*Your goal*. Your answer needs to include each line of the records in which the string "binary" can be found.

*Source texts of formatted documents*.
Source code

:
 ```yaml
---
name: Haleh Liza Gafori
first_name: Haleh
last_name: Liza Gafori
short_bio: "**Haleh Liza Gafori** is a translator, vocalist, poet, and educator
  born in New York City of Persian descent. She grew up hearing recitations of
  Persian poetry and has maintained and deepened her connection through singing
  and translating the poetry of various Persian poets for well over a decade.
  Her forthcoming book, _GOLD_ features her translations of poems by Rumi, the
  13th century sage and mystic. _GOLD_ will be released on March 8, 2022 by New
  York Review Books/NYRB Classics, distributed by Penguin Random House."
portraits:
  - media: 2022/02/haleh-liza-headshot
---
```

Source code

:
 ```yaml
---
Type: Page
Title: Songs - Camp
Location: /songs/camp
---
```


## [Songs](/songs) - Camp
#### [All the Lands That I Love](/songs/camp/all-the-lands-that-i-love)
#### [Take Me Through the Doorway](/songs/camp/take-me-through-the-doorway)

...

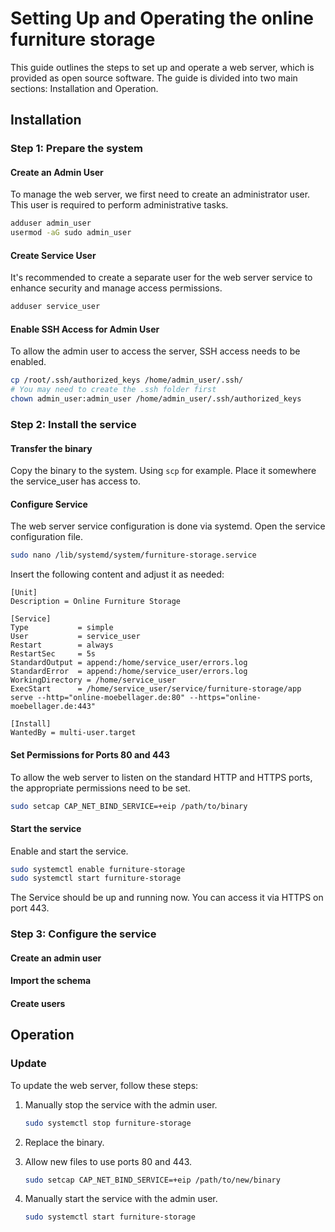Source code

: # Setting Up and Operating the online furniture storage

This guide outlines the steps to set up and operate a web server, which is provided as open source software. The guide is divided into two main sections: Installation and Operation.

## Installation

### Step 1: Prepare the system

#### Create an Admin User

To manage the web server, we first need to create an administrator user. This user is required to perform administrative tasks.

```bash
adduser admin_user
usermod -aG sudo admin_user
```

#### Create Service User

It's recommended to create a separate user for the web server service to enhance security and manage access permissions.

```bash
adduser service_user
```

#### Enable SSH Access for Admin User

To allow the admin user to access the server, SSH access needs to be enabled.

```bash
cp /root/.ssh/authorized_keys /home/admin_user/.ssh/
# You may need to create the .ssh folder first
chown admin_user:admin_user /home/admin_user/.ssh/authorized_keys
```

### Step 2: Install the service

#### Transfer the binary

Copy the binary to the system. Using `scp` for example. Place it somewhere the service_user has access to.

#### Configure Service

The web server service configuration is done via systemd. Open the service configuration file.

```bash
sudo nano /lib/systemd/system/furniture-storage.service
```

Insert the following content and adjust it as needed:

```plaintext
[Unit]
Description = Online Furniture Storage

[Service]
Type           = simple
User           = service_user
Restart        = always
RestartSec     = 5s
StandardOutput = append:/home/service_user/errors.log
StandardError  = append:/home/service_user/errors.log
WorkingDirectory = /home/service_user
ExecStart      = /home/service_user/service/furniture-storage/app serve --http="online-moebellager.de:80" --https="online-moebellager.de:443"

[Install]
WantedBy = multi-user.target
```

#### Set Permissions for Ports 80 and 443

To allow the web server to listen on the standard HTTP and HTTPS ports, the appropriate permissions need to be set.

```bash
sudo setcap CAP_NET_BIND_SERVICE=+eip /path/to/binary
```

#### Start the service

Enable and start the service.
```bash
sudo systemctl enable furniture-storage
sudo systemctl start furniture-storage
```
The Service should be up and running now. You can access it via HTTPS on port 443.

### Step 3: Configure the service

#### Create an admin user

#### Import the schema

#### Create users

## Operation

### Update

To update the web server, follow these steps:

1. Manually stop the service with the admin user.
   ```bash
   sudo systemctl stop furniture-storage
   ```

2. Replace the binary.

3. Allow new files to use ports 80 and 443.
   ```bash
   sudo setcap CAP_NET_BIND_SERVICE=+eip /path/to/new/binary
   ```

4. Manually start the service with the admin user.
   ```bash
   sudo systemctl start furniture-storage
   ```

...

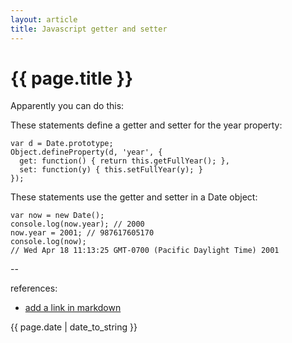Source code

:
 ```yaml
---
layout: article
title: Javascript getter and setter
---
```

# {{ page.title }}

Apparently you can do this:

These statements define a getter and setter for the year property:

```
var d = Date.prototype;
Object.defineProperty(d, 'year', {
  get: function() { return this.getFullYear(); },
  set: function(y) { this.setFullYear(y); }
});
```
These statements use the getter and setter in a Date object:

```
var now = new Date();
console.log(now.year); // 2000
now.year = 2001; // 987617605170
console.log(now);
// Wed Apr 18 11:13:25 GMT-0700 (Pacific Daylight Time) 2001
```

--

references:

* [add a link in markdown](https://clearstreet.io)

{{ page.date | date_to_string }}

*Output*.
#### Transfer the binary
Copy the binary to the system. Using `scp` for example. Place it somewhere the service_user has access to.
sudo setcap CAP_NET_BIND_SERVICE=+eip /path/to/binary
2. Replace the binary.
   sudo setcap CAP_NET_BIND_SERVICE=+eip /path/to/new/binary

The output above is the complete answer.